(TASK DESCRIPTION):
From the records, report how many lines hold the word "teams", with the number as the sole reply.

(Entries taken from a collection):
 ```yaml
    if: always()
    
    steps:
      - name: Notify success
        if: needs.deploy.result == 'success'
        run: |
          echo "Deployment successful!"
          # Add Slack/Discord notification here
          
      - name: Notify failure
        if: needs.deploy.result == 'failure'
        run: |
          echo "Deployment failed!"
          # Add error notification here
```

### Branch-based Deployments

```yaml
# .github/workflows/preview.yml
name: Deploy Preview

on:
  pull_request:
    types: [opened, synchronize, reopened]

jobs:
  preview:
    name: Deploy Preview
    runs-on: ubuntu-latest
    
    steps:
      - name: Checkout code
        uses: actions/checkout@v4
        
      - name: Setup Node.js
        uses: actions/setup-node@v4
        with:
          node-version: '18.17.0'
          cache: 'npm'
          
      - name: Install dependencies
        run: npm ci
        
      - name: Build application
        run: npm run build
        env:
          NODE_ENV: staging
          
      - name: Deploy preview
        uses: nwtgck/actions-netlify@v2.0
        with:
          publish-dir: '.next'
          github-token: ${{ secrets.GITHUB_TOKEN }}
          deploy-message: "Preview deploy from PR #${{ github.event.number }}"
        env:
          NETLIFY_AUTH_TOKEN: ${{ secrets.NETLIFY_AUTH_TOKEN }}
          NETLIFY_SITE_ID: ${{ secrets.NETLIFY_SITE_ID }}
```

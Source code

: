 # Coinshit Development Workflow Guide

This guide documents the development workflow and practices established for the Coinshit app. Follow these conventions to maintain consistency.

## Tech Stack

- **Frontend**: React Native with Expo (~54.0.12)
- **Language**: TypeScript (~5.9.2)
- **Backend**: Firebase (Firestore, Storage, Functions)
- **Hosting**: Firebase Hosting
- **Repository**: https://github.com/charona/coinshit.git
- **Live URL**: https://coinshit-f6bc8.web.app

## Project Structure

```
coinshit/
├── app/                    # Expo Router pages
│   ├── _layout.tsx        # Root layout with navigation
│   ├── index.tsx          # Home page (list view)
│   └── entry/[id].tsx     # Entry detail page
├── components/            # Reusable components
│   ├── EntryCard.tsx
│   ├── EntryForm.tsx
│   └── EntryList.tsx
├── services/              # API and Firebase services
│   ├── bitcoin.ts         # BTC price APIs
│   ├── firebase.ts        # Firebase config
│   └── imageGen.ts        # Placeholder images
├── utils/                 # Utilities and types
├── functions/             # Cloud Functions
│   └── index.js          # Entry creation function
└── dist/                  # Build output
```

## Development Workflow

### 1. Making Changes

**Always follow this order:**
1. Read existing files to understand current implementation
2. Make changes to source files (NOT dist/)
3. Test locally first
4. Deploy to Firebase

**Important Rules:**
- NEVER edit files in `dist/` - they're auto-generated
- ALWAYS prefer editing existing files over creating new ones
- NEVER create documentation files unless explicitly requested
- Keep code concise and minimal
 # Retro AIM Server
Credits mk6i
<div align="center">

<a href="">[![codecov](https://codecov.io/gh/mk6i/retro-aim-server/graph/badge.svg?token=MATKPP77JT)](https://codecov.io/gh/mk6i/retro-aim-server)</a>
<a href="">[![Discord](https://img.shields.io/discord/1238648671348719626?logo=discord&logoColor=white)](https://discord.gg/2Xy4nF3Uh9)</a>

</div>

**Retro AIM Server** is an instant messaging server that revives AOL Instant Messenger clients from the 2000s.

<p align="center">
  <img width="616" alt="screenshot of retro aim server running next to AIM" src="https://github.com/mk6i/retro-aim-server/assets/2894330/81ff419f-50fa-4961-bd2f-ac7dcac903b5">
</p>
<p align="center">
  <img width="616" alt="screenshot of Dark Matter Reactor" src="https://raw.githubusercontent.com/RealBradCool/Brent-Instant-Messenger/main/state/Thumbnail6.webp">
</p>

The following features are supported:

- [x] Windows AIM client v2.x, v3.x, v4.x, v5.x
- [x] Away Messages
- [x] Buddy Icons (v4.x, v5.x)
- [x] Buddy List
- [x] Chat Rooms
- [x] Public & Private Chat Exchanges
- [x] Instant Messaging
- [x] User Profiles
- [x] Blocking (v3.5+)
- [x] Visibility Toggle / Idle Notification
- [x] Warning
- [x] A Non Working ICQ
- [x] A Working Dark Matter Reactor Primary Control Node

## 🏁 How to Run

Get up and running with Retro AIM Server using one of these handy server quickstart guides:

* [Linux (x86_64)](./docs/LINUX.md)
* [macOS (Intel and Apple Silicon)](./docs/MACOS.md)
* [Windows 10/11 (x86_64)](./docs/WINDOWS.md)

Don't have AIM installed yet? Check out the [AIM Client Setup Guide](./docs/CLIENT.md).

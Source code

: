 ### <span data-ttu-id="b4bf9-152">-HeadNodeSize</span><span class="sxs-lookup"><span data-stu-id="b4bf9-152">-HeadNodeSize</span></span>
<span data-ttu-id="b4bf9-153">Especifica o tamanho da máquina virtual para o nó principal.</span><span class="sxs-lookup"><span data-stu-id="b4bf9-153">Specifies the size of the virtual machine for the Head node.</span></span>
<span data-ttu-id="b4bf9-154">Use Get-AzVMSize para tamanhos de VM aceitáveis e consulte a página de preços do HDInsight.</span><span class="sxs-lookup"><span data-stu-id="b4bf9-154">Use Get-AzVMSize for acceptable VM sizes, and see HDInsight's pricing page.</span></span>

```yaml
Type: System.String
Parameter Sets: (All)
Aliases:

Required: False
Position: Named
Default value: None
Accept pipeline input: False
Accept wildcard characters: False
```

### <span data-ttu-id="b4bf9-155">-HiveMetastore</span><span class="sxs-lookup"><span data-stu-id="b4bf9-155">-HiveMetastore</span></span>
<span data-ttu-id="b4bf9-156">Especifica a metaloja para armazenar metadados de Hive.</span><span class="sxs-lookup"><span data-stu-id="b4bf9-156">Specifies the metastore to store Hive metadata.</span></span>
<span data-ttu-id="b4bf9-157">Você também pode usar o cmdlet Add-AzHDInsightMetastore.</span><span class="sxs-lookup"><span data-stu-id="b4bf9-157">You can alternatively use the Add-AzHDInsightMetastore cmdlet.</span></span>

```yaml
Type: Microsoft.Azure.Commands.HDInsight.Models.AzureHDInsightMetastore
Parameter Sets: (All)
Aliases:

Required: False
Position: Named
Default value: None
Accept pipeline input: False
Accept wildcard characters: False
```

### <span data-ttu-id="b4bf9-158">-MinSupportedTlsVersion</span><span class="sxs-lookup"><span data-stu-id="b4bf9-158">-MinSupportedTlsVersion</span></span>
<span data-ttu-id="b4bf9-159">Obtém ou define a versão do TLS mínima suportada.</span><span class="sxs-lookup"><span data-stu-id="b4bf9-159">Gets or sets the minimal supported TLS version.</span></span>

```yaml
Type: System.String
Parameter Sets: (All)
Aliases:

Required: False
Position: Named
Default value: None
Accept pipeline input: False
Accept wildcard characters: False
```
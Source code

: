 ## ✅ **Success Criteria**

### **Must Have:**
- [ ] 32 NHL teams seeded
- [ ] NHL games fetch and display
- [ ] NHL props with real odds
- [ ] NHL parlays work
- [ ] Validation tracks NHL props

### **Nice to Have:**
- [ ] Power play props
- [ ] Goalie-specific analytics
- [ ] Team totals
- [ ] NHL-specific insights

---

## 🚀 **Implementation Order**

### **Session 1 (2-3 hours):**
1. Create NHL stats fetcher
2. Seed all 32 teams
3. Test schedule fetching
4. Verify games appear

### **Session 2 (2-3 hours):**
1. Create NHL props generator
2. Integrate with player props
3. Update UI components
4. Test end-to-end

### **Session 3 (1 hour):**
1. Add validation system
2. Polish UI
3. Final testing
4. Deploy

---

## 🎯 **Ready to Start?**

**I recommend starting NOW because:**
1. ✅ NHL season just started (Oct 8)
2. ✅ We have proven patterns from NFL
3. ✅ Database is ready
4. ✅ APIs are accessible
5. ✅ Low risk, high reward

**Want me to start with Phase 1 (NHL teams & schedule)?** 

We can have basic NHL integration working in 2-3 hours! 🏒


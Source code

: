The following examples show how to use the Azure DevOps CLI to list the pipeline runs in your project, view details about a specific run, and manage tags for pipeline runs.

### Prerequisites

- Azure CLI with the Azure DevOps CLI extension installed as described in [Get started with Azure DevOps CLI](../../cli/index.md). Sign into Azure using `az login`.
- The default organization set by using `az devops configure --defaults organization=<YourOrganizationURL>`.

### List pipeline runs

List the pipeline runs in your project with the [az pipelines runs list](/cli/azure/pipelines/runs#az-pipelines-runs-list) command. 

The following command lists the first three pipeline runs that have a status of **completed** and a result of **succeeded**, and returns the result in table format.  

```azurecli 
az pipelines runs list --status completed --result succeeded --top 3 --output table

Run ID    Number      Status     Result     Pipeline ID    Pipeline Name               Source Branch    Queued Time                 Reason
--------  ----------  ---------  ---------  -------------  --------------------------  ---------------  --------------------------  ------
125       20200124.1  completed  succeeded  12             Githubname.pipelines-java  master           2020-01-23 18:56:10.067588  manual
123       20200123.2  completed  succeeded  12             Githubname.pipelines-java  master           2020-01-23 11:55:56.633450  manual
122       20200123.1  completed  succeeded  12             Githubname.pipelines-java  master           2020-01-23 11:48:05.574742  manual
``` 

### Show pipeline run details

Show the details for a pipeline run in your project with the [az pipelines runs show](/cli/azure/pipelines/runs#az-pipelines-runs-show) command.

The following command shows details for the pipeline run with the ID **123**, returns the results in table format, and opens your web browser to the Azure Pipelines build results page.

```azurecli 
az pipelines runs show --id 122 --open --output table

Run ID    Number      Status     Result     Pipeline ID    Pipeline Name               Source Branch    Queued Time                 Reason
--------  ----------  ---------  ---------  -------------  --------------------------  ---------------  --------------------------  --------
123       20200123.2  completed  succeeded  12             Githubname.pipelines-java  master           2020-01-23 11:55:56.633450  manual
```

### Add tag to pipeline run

(RESPONSE BOX):
3